**WHAT YOU WILL DO:**
Copy every line of the records below that holds the word "details".

**EXTRACTED RECORDS:**
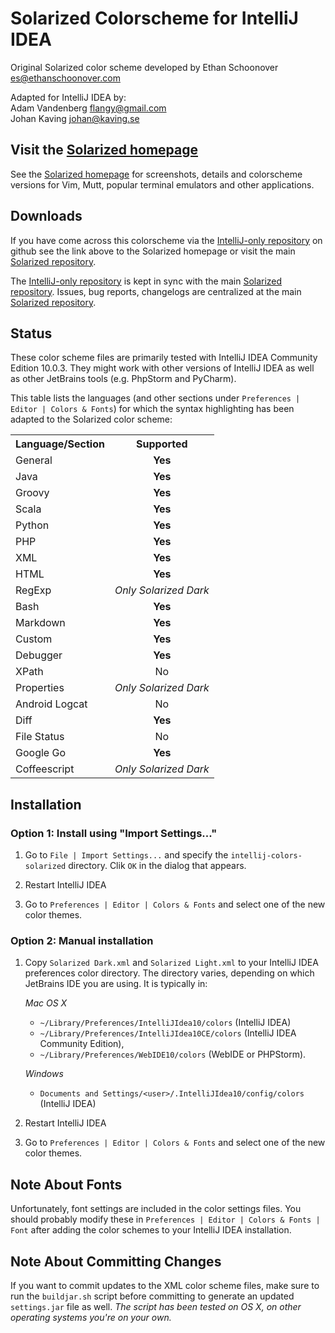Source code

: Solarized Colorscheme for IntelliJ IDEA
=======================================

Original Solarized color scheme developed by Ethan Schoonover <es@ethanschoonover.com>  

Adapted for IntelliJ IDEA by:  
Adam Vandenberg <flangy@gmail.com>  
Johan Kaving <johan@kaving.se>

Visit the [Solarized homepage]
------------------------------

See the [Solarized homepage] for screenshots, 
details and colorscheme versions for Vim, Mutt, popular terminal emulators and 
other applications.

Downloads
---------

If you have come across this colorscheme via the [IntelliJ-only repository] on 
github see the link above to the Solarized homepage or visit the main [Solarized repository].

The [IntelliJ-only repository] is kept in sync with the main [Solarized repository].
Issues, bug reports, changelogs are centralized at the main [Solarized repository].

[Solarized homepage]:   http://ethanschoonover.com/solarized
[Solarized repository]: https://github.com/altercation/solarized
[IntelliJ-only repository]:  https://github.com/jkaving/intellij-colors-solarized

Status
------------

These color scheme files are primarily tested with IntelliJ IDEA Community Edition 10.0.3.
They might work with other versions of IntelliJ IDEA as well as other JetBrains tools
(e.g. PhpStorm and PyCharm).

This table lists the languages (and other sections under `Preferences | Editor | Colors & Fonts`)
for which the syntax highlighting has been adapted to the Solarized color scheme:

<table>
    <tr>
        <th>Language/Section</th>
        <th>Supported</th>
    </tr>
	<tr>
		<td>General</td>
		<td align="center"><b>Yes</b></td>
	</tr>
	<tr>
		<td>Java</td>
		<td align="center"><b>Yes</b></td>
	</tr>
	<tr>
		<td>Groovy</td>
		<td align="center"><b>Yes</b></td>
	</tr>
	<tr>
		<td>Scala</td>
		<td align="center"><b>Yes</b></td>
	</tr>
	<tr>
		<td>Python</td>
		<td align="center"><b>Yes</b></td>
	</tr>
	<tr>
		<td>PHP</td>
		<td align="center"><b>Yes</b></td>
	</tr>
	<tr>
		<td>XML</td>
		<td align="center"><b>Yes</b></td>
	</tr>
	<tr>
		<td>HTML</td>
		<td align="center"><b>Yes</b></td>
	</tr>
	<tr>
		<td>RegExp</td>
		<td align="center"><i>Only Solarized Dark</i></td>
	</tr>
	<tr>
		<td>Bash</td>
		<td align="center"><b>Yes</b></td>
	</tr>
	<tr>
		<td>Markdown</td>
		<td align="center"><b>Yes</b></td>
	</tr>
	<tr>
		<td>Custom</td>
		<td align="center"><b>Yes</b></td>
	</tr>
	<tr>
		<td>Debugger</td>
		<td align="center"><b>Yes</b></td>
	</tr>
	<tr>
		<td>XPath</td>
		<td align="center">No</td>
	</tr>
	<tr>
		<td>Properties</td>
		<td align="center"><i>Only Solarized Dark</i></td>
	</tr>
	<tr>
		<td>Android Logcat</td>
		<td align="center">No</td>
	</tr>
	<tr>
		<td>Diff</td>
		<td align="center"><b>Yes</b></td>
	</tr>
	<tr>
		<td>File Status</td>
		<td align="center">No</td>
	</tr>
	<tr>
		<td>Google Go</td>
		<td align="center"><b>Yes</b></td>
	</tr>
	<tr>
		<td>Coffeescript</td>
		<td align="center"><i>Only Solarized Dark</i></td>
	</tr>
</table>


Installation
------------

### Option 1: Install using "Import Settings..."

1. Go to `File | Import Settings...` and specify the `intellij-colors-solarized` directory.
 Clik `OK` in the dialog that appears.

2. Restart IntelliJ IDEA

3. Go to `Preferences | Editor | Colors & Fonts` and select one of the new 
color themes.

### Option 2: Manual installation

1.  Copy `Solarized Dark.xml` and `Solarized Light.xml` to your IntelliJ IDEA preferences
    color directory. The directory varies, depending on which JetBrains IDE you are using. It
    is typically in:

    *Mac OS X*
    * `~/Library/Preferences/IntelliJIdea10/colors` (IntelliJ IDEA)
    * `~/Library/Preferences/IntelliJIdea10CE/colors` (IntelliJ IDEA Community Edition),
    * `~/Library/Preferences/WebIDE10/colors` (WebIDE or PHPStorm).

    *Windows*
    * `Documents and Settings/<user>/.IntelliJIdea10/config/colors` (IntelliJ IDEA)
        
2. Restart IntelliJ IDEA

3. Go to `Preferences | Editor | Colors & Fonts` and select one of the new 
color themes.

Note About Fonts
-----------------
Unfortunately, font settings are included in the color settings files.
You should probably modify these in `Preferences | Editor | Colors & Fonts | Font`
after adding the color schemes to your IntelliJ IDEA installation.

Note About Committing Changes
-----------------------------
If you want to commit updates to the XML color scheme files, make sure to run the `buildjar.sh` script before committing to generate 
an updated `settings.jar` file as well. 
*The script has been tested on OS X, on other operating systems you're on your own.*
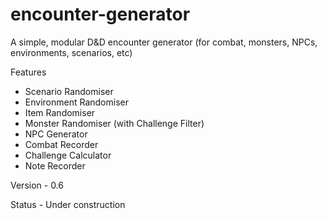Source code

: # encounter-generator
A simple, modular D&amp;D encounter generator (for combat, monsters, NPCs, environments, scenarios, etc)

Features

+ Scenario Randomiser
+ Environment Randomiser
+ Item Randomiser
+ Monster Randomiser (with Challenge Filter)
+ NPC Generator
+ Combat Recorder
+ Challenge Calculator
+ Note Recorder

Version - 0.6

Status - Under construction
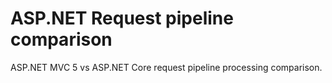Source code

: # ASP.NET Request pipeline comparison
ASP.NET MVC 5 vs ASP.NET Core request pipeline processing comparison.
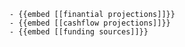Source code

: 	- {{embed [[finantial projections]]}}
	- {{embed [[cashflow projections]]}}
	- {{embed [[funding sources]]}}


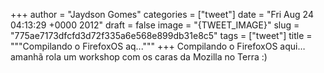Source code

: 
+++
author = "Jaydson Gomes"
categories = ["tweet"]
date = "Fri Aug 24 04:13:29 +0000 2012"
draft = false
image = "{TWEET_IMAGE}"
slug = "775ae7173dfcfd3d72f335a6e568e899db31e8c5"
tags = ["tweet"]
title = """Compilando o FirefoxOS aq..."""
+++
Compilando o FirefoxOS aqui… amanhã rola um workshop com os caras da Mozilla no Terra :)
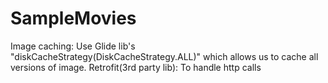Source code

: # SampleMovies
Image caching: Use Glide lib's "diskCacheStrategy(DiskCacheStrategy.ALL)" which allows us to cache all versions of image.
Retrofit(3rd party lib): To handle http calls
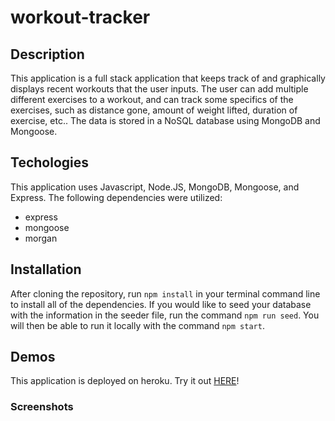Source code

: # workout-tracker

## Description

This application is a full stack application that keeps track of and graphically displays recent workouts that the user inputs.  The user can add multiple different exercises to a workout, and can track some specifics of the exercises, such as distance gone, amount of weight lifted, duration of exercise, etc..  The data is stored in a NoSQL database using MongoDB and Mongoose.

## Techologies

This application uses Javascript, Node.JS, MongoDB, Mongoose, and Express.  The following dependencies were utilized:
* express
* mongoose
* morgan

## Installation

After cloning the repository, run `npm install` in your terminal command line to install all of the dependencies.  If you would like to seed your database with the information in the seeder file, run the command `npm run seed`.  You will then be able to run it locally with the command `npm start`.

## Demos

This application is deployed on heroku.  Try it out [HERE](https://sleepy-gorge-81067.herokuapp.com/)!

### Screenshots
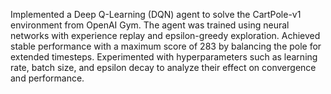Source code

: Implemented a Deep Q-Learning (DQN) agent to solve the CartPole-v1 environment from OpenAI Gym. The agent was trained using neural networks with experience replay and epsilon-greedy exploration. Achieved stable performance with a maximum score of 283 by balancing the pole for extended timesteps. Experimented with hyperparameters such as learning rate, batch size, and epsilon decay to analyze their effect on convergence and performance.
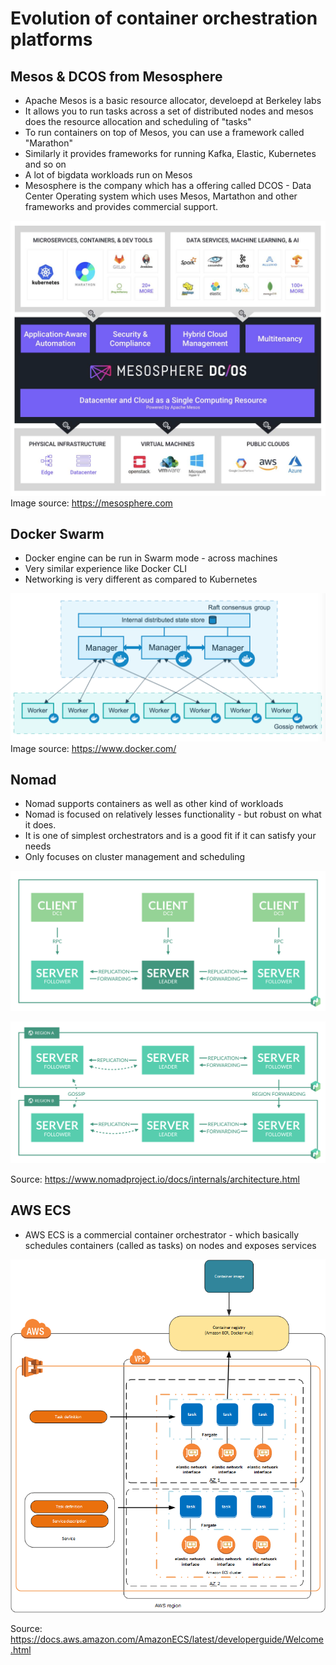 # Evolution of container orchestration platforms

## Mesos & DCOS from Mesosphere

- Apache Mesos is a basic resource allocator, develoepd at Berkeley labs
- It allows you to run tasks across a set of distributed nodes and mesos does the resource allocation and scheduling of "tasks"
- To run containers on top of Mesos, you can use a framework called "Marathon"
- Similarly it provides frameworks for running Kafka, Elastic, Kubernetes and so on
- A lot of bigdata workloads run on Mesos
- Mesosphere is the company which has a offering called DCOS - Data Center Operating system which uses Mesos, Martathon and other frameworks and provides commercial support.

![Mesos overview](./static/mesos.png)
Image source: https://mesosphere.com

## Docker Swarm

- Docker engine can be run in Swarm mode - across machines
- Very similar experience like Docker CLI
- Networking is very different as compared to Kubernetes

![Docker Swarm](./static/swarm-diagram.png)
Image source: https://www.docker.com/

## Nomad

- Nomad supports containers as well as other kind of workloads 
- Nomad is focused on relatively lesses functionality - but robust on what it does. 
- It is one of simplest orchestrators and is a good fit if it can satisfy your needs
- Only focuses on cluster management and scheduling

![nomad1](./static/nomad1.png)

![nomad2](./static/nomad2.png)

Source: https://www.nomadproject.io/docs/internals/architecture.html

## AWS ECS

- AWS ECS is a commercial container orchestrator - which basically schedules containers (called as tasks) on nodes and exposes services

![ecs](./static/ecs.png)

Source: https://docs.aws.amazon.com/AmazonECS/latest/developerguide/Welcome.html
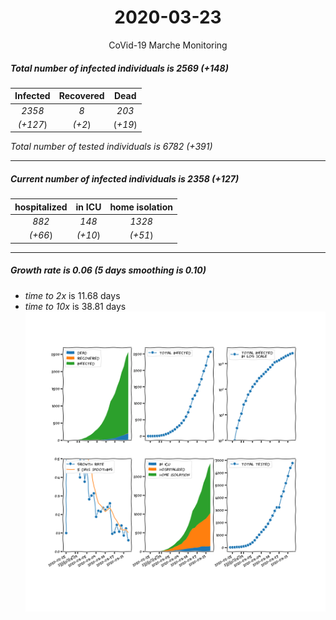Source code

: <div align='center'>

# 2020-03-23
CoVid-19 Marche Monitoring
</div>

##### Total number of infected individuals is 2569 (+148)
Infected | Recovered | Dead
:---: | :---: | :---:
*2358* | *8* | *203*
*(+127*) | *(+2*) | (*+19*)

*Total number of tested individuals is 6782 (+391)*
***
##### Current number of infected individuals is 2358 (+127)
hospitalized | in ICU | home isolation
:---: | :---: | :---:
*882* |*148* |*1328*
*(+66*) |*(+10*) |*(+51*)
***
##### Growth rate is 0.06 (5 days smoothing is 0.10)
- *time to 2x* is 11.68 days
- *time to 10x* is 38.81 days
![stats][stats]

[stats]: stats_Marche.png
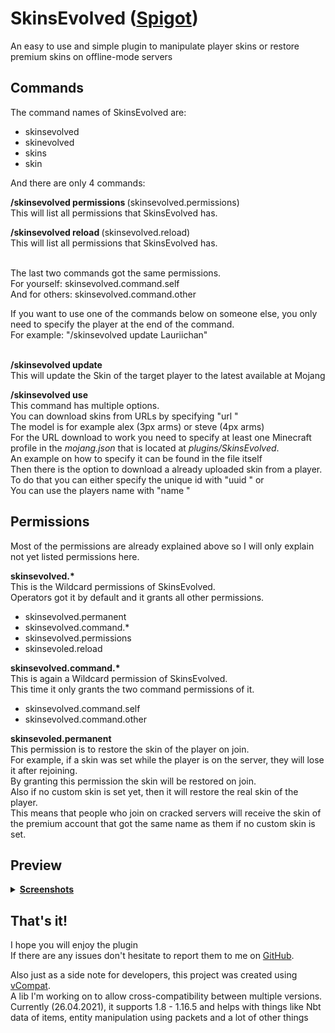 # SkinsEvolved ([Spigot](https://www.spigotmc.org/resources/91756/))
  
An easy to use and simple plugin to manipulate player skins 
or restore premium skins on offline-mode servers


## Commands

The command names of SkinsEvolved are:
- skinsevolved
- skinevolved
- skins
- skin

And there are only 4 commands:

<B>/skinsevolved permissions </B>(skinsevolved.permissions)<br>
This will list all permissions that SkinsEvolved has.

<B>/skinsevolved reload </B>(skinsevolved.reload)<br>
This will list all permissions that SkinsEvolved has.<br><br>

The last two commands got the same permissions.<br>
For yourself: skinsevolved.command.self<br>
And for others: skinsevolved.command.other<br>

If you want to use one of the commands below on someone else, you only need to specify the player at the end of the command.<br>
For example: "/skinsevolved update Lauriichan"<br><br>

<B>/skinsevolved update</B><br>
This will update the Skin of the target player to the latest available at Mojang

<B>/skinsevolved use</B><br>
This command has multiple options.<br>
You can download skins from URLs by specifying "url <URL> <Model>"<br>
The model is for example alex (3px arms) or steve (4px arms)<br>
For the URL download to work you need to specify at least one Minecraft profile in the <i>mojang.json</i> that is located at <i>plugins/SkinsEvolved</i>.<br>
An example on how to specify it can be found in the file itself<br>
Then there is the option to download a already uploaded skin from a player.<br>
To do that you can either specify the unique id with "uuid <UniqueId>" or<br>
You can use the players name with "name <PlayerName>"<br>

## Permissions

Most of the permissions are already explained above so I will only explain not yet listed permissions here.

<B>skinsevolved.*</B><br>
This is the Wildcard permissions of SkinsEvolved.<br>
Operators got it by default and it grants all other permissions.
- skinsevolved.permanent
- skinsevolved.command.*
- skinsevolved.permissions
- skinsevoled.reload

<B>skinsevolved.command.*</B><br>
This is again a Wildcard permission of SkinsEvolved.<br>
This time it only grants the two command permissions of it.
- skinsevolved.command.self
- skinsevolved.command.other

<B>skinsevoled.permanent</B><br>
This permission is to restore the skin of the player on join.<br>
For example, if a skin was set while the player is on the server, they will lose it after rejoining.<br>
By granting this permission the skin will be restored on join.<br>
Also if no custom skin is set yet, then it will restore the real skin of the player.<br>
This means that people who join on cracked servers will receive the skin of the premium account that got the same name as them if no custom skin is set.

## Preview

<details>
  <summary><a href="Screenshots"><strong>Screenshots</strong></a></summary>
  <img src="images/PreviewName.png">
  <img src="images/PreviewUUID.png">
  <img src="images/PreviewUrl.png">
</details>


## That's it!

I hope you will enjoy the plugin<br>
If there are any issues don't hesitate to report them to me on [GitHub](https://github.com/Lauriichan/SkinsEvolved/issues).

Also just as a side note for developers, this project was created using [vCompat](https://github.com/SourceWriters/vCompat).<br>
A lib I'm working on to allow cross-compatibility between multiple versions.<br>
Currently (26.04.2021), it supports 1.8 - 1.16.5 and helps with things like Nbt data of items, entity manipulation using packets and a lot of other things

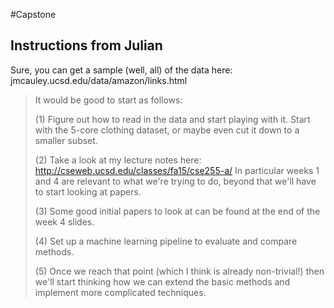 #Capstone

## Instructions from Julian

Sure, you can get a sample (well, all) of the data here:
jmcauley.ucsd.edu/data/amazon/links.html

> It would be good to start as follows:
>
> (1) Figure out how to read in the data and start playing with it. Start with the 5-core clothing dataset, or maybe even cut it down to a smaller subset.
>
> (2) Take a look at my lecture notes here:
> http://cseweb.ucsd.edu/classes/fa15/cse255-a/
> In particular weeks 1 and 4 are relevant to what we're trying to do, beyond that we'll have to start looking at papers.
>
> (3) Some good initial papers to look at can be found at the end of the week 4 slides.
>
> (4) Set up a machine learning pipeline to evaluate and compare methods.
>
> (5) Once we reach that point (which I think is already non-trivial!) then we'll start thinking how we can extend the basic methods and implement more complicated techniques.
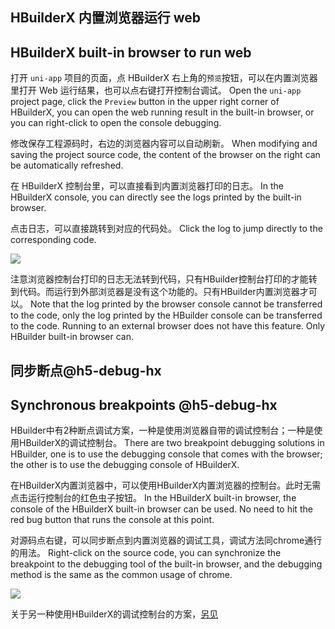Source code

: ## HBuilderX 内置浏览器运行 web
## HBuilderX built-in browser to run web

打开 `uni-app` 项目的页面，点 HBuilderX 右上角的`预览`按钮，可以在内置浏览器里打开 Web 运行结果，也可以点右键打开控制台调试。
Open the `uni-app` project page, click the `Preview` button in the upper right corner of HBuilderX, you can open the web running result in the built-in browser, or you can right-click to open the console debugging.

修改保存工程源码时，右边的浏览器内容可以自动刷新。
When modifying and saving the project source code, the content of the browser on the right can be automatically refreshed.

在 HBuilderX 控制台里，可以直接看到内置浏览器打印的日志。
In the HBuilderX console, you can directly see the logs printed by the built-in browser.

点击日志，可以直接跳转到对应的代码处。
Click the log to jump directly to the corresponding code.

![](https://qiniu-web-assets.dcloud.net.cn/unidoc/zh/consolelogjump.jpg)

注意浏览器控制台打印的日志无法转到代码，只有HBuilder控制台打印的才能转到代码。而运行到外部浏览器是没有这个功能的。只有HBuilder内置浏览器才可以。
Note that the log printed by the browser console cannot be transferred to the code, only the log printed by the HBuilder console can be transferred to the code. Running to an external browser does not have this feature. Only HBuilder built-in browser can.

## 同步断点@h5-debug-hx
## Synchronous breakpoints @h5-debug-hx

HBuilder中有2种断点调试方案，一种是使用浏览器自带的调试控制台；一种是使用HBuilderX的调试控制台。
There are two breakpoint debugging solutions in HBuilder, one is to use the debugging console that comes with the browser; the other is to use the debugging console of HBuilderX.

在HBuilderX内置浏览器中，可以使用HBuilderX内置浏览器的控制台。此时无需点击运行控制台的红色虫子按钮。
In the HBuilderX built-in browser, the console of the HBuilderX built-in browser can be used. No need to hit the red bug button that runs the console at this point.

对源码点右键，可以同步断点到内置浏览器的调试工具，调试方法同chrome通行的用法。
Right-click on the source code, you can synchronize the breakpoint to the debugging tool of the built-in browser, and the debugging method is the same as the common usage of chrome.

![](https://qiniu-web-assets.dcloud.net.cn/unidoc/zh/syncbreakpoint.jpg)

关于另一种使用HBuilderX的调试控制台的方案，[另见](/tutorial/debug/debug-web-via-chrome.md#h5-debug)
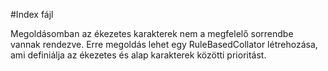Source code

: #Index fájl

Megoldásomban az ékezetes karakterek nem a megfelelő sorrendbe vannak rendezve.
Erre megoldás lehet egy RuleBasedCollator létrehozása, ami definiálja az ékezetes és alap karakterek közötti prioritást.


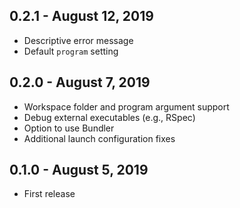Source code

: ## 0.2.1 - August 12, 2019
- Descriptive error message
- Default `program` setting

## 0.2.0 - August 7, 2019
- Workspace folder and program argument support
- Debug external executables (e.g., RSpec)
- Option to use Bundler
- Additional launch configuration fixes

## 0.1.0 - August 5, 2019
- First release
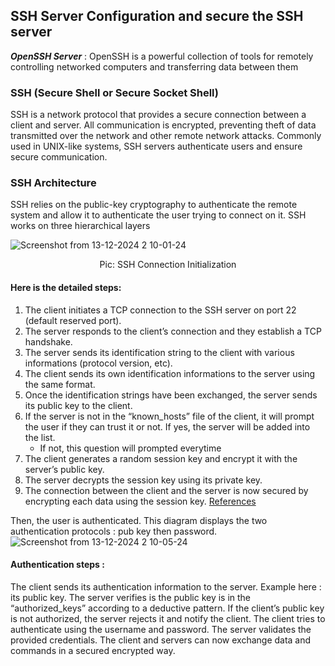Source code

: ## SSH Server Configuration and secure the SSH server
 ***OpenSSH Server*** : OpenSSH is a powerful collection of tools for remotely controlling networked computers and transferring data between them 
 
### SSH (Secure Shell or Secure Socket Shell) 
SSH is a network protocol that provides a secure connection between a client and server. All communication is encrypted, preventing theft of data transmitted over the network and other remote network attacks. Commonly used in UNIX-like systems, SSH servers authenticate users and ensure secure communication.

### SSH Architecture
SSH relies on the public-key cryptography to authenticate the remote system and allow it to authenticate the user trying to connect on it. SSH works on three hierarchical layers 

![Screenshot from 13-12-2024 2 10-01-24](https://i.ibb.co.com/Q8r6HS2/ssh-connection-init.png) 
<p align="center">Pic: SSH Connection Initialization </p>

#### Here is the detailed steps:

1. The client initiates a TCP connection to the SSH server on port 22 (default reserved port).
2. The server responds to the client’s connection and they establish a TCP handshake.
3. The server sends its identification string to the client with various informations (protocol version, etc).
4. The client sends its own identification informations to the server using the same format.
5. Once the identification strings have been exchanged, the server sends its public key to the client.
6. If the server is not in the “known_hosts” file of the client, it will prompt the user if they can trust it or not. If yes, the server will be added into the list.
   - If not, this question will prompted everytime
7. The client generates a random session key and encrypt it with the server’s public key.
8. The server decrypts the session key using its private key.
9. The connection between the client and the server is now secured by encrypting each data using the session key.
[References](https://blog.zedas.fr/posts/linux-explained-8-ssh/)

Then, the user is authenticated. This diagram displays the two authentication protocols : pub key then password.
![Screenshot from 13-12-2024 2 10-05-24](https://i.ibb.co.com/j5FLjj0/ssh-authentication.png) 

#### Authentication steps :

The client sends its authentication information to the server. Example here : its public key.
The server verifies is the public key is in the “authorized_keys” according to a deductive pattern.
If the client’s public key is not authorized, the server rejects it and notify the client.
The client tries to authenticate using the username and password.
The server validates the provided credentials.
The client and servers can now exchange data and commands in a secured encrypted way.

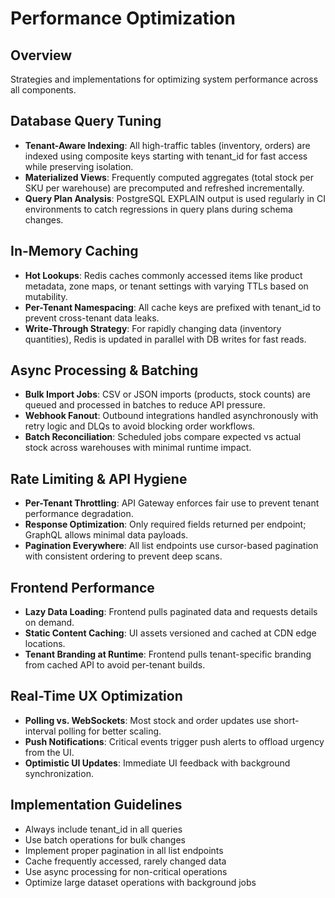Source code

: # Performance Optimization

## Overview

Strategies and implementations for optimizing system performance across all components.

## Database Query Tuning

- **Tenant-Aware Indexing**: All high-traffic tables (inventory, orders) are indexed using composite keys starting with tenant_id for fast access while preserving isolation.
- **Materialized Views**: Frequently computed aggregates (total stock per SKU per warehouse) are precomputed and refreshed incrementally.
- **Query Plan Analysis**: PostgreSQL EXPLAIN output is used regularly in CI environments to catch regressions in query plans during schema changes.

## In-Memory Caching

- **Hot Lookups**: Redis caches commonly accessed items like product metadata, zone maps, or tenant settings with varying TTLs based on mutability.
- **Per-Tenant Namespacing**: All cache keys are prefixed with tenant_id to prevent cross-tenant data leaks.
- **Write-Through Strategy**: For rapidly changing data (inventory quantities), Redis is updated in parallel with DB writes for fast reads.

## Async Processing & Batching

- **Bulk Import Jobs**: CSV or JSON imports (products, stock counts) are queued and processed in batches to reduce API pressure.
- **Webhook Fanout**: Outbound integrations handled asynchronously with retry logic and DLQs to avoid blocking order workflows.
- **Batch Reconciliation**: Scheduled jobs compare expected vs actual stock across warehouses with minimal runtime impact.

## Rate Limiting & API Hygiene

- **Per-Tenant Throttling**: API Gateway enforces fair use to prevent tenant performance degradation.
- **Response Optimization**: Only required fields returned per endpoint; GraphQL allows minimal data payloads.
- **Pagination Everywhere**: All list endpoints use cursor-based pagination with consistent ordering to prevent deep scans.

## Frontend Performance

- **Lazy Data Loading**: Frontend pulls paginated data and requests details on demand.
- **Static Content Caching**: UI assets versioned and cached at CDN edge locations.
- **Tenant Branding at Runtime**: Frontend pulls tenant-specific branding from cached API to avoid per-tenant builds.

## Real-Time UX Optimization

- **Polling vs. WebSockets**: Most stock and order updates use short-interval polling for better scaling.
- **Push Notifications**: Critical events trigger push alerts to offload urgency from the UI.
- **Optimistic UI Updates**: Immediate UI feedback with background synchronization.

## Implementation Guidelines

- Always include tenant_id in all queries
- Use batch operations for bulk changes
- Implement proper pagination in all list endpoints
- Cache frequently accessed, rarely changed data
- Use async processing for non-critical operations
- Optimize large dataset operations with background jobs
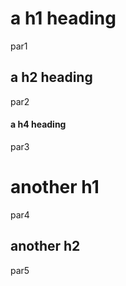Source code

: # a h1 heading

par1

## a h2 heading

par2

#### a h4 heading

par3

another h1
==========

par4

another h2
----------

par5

**OUTPUT:**
details and colorscheme versions for Vim, Mutt, popular terminal emulators and 
<details>
</details>
- **Lazy Data Loading**: Frontend pulls paginated data and requests details on demand.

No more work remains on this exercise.